What is expected:
Give back every line of the material below that has the string "MEDIUM".

Given records:
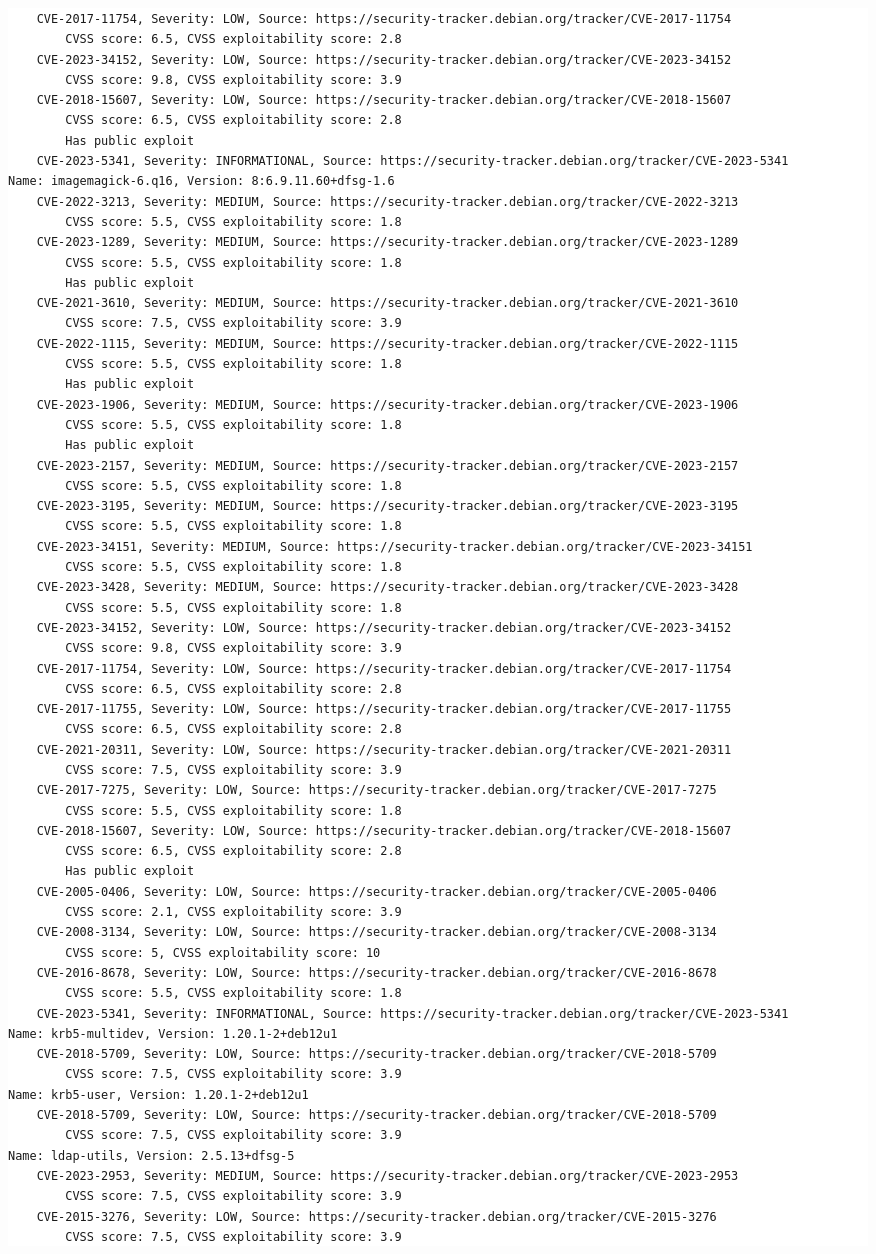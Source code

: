         CVE-2017-11754, Severity: LOW, Source: https://security-tracker.debian.org/tracker/CVE-2017-11754
            CVSS score: 6.5, CVSS exploitability score: 2.8
        CVE-2023-34152, Severity: LOW, Source: https://security-tracker.debian.org/tracker/CVE-2023-34152
            CVSS score: 9.8, CVSS exploitability score: 3.9
        CVE-2018-15607, Severity: LOW, Source: https://security-tracker.debian.org/tracker/CVE-2018-15607
            CVSS score: 6.5, CVSS exploitability score: 2.8
            Has public exploit
        CVE-2023-5341, Severity: INFORMATIONAL, Source: https://security-tracker.debian.org/tracker/CVE-2023-5341
    Name: imagemagick-6.q16, Version: 8:6.9.11.60+dfsg-1.6
        CVE-2022-3213, Severity: MEDIUM, Source: https://security-tracker.debian.org/tracker/CVE-2022-3213
            CVSS score: 5.5, CVSS exploitability score: 1.8
        CVE-2023-1289, Severity: MEDIUM, Source: https://security-tracker.debian.org/tracker/CVE-2023-1289
            CVSS score: 5.5, CVSS exploitability score: 1.8
            Has public exploit
        CVE-2021-3610, Severity: MEDIUM, Source: https://security-tracker.debian.org/tracker/CVE-2021-3610
            CVSS score: 7.5, CVSS exploitability score: 3.9
        CVE-2022-1115, Severity: MEDIUM, Source: https://security-tracker.debian.org/tracker/CVE-2022-1115
            CVSS score: 5.5, CVSS exploitability score: 1.8
            Has public exploit
        CVE-2023-1906, Severity: MEDIUM, Source: https://security-tracker.debian.org/tracker/CVE-2023-1906
            CVSS score: 5.5, CVSS exploitability score: 1.8
            Has public exploit
        CVE-2023-2157, Severity: MEDIUM, Source: https://security-tracker.debian.org/tracker/CVE-2023-2157
            CVSS score: 5.5, CVSS exploitability score: 1.8
        CVE-2023-3195, Severity: MEDIUM, Source: https://security-tracker.debian.org/tracker/CVE-2023-3195
            CVSS score: 5.5, CVSS exploitability score: 1.8
        CVE-2023-34151, Severity: MEDIUM, Source: https://security-tracker.debian.org/tracker/CVE-2023-34151
            CVSS score: 5.5, CVSS exploitability score: 1.8
        CVE-2023-3428, Severity: MEDIUM, Source: https://security-tracker.debian.org/tracker/CVE-2023-3428
            CVSS score: 5.5, CVSS exploitability score: 1.8
        CVE-2023-34152, Severity: LOW, Source: https://security-tracker.debian.org/tracker/CVE-2023-34152
            CVSS score: 9.8, CVSS exploitability score: 3.9
        CVE-2017-11754, Severity: LOW, Source: https://security-tracker.debian.org/tracker/CVE-2017-11754
            CVSS score: 6.5, CVSS exploitability score: 2.8
        CVE-2017-11755, Severity: LOW, Source: https://security-tracker.debian.org/tracker/CVE-2017-11755
            CVSS score: 6.5, CVSS exploitability score: 2.8
        CVE-2021-20311, Severity: LOW, Source: https://security-tracker.debian.org/tracker/CVE-2021-20311
            CVSS score: 7.5, CVSS exploitability score: 3.9
        CVE-2017-7275, Severity: LOW, Source: https://security-tracker.debian.org/tracker/CVE-2017-7275
            CVSS score: 5.5, CVSS exploitability score: 1.8
        CVE-2018-15607, Severity: LOW, Source: https://security-tracker.debian.org/tracker/CVE-2018-15607
            CVSS score: 6.5, CVSS exploitability score: 2.8
            Has public exploit
        CVE-2005-0406, Severity: LOW, Source: https://security-tracker.debian.org/tracker/CVE-2005-0406
            CVSS score: 2.1, CVSS exploitability score: 3.9
        CVE-2008-3134, Severity: LOW, Source: https://security-tracker.debian.org/tracker/CVE-2008-3134
            CVSS score: 5, CVSS exploitability score: 10
        CVE-2016-8678, Severity: LOW, Source: https://security-tracker.debian.org/tracker/CVE-2016-8678
            CVSS score: 5.5, CVSS exploitability score: 1.8
        CVE-2023-5341, Severity: INFORMATIONAL, Source: https://security-tracker.debian.org/tracker/CVE-2023-5341
    Name: krb5-multidev, Version: 1.20.1-2+deb12u1
        CVE-2018-5709, Severity: LOW, Source: https://security-tracker.debian.org/tracker/CVE-2018-5709
            CVSS score: 7.5, CVSS exploitability score: 3.9
    Name: krb5-user, Version: 1.20.1-2+deb12u1
        CVE-2018-5709, Severity: LOW, Source: https://security-tracker.debian.org/tracker/CVE-2018-5709
            CVSS score: 7.5, CVSS exploitability score: 3.9
    Name: ldap-utils, Version: 2.5.13+dfsg-5
        CVE-2023-2953, Severity: MEDIUM, Source: https://security-tracker.debian.org/tracker/CVE-2023-2953
            CVSS score: 7.5, CVSS exploitability score: 3.9
        CVE-2015-3276, Severity: LOW, Source: https://security-tracker.debian.org/tracker/CVE-2015-3276
            CVSS score: 7.5, CVSS exploitability score: 3.9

Exercise output:
        CVE-2022-3213, Severity: MEDIUM, Source: https://security-tracker.debian.org/tracker/CVE-2022-3213
        CVE-2023-1289, Severity: MEDIUM, Source: https://security-tracker.debian.org/tracker/CVE-2023-1289
        CVE-2021-3610, Severity: MEDIUM, Source: https://security-tracker.debian.org/tracker/CVE-2021-3610
        CVE-2022-1115, Severity: MEDIUM, Source: https://security-tracker.debian.org/tracker/CVE-2022-1115
        CVE-2023-1906, Severity: MEDIUM, Source: https://security-tracker.debian.org/tracker/CVE-2023-1906
        CVE-2023-2157, Severity: MEDIUM, Source: https://security-tracker.debian.org/tracker/CVE-2023-2157
        CVE-2023-3195, Severity: MEDIUM, Source: https://security-tracker.debian.org/tracker/CVE-2023-3195
        CVE-2023-34151, Severity: MEDIUM, Source: https://security-tracker.debian.org/tracker/CVE-2023-34151
        CVE-2023-3428, Severity: MEDIUM, Source: https://security-tracker.debian.org/tracker/CVE-2023-3428
        CVE-2023-2953, Severity: MEDIUM, Source: https://security-tracker.debian.org/tracker/CVE-2023-2953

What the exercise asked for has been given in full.